Caroline Charpentier is an incoming assistant professor (starting August 2023) in the Department of Psychology and the Brain and Behavior Institute. She obtained her PhD in cognitive neuroscience at University College London, UK, in 2016, with her dissertation focusing on the interaction between emotions and decision-making. She then completed her postdoctoral training at the California Institute of Technology, studying the behavioral, neural, and computational mechanisms of social learning and decision-making. Her research is interdisciplinary, drawing from social neuroscience, behavioral economics and computational psychiatry. Dr Charpentier’s research has received funding from the Wellcome Trust (Sir Henry Wellcome Postdoctoral Fellowship) and is currently supported by a K99/R00 Pathway to Independence award from NIMH (2021-2026), investigating the neuro-computational mechanisms of social learning and variation along psychiatric symptom dimensions and in autism.
Areas of Interest
- Applying this computational psychiatry approach to other clinical populations (e.g. social anxiety disorder), in hope of better distinguishing computational mechanisms that may be specifically altered along unique symptom dimensions
- Examining the computational mechanisms of social learning during development (childhood, adolescence)

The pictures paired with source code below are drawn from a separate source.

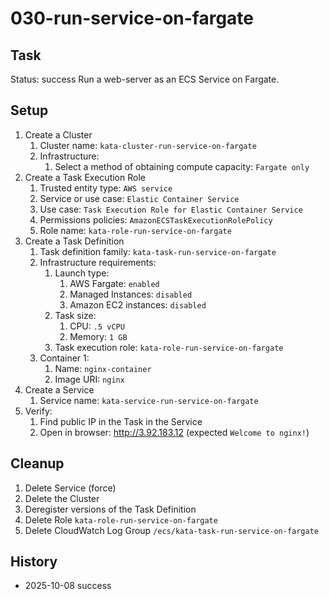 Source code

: # 030-run-service-on-fargate

## Task
Status: success
Run a web-server as an ECS Service on Fargate.

## Setup
1. Create a Cluster
	1. Cluster name: `kata-cluster-run-service-on-fargate`
	2. Infrastructure:
		1. Select a method of obtaining compute capacity: `Fargate only`
2. Create a Task Execution Role
	1. Trusted entity type: `AWS service`
	2. Service or use case: `Elastic Container Service`
	3. Use case: `Task Execution Role for Elastic Container Service`
	4. Permissions policies: `AmazonECSTaskExecutionRolePolicy`
	5. Role name: `kata-role-run-service-on-fargate`
3. Create a Task Definition
	1. Task definition family: `kata-task-run-service-on-fargate`
	2. Infrastructure requirements:
		1. Launch type: 
			1. AWS Fargate: `enabled`
			2. Managed Instances: `disabled`
			3. Amazon EC2 instances: `disabled`
		2. Task size:
			1. CPU: `.5 vCPU`
			2. Memory: `1 GB`
		3. Task execution role: `kata-role-run-service-on-fargate`
	3. Container 1:
		1. Name: `nginx-container`
		2. Image URI: `nginx`
4. Create a Service
	1. Service name: `kata-service-run-service-on-fargate`
5. Verify: 
	1. Find public IP in the Task in the Service 
	2. Open in browser: http://3.92.183.12 (expected `Welcome to nginx!`)

## Cleanup
1. Delete Service (force)
2. Delete the Cluster
3. Deregister versions of the Task Definition
4. Delete Role `kata-role-run-service-on-fargate`
5. Delete CloudWatch Log Group `/ecs/kata-task-run-service-on-fargate`

## History
- 2025-10-08 success
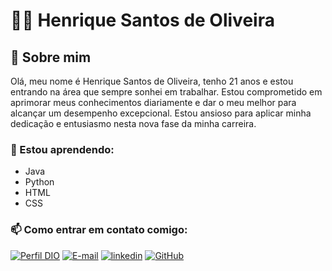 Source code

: # 👋🏻 Henrique Santos de Oliveira

## 🚀 Sobre mim 
Olá, meu nome é Henrique Santos de Oliveira, tenho 21 anos e estou entrando na área que sempre sonhei em trabalhar. Estou comprometido em aprimorar meus conhecimentos diariamente e dar o meu melhor para alcançar um desempenho excepcional. Estou ansioso para aplicar minha dedicação e entusiasmo nesta nova fase da minha carreira.

### 🧠 Estou aprendendo: 
- Java
- Python 
- HTML 
- CSS 

### 📫 Como entrar em contato comigo: 
[![Perfil DIO](https://img.shields.io/badge/-Meu%20Perfil%20na%20DIO-30A3DC?style=for-the-badge)](https://www.dio.me/users/henriquesoliveiraa)
[![E-mail](https://img.shields.io/badge/-Email-000?style=for-the-badge&logo=microsoft-outlook&logoColor=E94D5F)](mailto:henriquesoliveiraa@outlook.com)
[![linkedin](https://img.shields.io/badge/linkedin-0A66C2?style=for-the-badge&logo=linkedin&logoColor=white)](http://www.linkedin.com/in/henrique-santos-de-oliveira-8a1a471b5)
[![GitHub](https://img.shields.io/badge/GitHub-000?style=for-the-badge&logo=github&logoColor=30A3DC)](https://github.com/Henrique0102)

- Investigating cognitive biases in social information processes (from seeking information to belief formation to decision-making)
- Understanding how biased cognition can snowball into societal issues such as conspiratorial thinking
- Developing more naturalistic paradigms and integrated models of human social interactions
Ph.D.University College London
Dr Charpentier’s research focuses on uncovering the behavioral and neural computations involved in human social and affective decision-making, with a strong interest in how individual variability in these processes and their underlying computations relate to psychopathology. Research methods used in the lab include behavioral experiments (both in the lab and online), functional magnetic resonance imaging (fMRI), computational modelling of behavior and brain activity, and studies in neurodivergent (autism) and psychiatric (anxiety disorders) populations.
Currently funded work involves a large functional neuroimaging study of individuals on the autism spectrum, examining multiple aspects of social learning (across a battery of tasks) within the same participants. The overarching aim of this project is to identify a parsimonious set of behavioral and neural computations that can be used to characterize social learning processes and their variation along the autism spectrum.